Inizialmente il giovane ha provato a nascondere di essere lui l’autore di tutti e tre gli omicidi raccontando di aver ucciso solo il padre dopo che questi aveva ammazzato la madre e il fratellino.

Mancano cinque minuti alle 2 del mattino di domenica quando Riccardo telefona per allertare i soccorsi. A riportare la conversazione è il quotidiano lombardo Il Giorno. L’operatore gli domanda: “Ma come mai, secondo te, tuo papà ha fatto un gesto del genere? Aveva dei problemi di salute? Soffriva di qualche malattia? C’erano già dei problemi a casa?”.

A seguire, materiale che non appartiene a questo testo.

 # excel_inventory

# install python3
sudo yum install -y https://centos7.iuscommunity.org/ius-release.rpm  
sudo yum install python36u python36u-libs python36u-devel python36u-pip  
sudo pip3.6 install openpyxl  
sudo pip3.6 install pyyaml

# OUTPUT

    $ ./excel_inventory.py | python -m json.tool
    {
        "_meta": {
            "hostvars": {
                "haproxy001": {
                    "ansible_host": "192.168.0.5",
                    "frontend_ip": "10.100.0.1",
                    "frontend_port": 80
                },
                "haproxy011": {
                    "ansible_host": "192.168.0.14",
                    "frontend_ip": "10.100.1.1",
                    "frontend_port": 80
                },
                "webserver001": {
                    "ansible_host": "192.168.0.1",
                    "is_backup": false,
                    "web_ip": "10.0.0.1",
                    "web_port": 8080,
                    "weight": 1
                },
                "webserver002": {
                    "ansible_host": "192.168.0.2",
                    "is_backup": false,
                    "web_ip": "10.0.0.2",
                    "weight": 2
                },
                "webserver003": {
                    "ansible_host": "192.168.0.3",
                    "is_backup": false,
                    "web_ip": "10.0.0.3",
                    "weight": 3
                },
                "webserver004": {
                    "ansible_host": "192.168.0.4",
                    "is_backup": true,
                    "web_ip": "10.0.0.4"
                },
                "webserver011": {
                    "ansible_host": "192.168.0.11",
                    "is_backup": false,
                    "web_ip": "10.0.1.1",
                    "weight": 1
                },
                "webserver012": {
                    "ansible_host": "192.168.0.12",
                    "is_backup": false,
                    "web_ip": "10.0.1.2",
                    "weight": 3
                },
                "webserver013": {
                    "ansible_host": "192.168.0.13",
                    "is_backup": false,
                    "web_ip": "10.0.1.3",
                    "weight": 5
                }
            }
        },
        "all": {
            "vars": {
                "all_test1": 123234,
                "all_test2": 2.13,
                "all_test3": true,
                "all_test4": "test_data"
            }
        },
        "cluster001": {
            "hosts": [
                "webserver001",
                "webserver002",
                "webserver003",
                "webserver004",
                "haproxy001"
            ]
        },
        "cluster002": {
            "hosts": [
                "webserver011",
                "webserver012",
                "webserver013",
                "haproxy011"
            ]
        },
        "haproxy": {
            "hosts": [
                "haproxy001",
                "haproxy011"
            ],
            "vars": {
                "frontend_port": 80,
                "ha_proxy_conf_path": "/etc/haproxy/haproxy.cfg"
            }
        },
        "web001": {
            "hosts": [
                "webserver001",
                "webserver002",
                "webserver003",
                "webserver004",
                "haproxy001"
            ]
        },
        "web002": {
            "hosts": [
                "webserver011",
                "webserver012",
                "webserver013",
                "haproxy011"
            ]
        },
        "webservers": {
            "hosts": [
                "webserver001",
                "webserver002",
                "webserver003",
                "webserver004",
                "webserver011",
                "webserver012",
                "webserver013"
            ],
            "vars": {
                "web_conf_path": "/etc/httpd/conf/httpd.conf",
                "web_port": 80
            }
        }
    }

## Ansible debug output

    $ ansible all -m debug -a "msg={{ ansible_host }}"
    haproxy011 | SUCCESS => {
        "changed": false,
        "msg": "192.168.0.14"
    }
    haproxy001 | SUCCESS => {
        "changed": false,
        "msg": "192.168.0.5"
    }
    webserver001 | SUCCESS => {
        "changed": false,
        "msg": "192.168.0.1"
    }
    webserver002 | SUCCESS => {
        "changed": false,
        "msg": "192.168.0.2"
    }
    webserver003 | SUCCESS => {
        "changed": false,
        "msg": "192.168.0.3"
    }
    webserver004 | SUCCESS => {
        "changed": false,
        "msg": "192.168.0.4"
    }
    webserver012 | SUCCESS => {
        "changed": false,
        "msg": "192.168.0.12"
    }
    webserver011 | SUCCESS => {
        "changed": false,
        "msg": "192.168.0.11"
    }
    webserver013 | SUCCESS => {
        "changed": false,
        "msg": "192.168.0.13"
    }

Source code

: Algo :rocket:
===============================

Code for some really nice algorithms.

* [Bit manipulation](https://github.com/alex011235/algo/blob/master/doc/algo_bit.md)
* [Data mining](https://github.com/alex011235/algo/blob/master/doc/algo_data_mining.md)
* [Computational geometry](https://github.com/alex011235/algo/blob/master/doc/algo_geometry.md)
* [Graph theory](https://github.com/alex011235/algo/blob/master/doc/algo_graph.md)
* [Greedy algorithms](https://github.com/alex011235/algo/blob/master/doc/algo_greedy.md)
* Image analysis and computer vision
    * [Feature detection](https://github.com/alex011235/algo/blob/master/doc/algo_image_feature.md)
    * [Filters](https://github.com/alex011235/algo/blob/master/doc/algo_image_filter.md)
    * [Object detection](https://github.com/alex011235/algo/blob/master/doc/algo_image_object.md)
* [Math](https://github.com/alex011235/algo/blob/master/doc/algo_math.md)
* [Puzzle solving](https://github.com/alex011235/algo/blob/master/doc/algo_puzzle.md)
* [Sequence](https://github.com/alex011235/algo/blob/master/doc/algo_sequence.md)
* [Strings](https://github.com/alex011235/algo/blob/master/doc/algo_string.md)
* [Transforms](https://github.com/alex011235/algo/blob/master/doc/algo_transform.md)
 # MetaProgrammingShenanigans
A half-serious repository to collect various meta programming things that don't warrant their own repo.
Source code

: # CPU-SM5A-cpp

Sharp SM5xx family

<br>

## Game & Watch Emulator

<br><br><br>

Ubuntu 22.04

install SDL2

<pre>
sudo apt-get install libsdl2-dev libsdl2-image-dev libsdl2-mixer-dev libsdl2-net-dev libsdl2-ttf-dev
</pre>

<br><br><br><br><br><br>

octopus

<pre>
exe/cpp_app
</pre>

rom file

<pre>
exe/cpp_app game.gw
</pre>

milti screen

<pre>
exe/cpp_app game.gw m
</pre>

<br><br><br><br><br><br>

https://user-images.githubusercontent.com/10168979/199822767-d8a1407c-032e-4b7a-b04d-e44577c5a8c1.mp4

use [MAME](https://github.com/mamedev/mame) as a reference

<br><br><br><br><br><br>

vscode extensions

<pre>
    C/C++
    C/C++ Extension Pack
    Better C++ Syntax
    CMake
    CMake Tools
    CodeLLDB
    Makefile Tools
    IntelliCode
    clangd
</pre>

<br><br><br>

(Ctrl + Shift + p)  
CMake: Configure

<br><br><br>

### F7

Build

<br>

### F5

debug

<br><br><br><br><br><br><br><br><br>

“No, con mia mamma no… no”, replica Riccardo, che piange singhiozzando. “No, io non lo so perché l’ha fatto”, continua il ragazzo.

“Non lo sai perché? Non lo sai perché l’ha fatto? Va bene, ascoltami. Tu sai se papà in casa teneva delle armi?”, domanda l’operatore. “No, ha usato il coltello da cucina”, risponde Riccardo. “Altre armi però in casa non ce ne sono”, dice il centralinista. “No”, conferma il 17enne.

“Tu dove hai colpito?”, chiede ancora l’operatore. “Anche io al petto e alla gola”, è la risposta. “Ascoltami – gli domanda il centralinista – hai visto papà che non respirava più? E anche tuo fratello e tua mamma?”. “Sì”, replica Riccardo. “Ok, tu adesso sei seduto?”. “Sì”. “Ok, adesso cerca di tranquillizzarti un attimo, stiamo venendo a darti una mano, va bene Riccardo?”. “Sì”.

“Abbiamo un po’ di strada, ma stanno arrivando i mezzi”, gli dice l’operatore. “Ho capito”, risponde il ragazzo. “Tu hai parenti? Hai qualcuno che abita lì a Paderno?”. “Sì, mia nonna”. “Tua nonna? Abita in via Anzio?”. “Sì”. “Te lo ricordi un numero di telefono della nonna?”. “Sì, lo cerco nella rubrica del telefono”.

Passa qualche secondo e l’operatore gli domanda ancora: “Adesso tu ti sei tranquillizzato un po’? Sei seduto?”. “Sì”. “Ok, adesso stiamo venendo ad aiutarti”. “Bene”.

All’arrivo dei soccorsi, il giovane continuerà a sostenere la versione dei fatti riportata al telefono con il 118, ma poche ore dopo, interrogato dagli inquirenti, crollerà confessando il terribile triplice omicidio.

“Vivevo questo disagio, un’angoscia esistenziale. Ero convinto che uccidendoli avrei potuto vivere in modo libero. Distaccandomi dalla mia famiglia avrei potuto vivere in solitario”, ha confidato il giovane agli inquirenti e al personale del centro di prima accoglienza del carcere minorile Beccaria, dove si trova recluso. L’accusa a a suo carico è triplice omicidio pluriaggravato dalla premeditazione.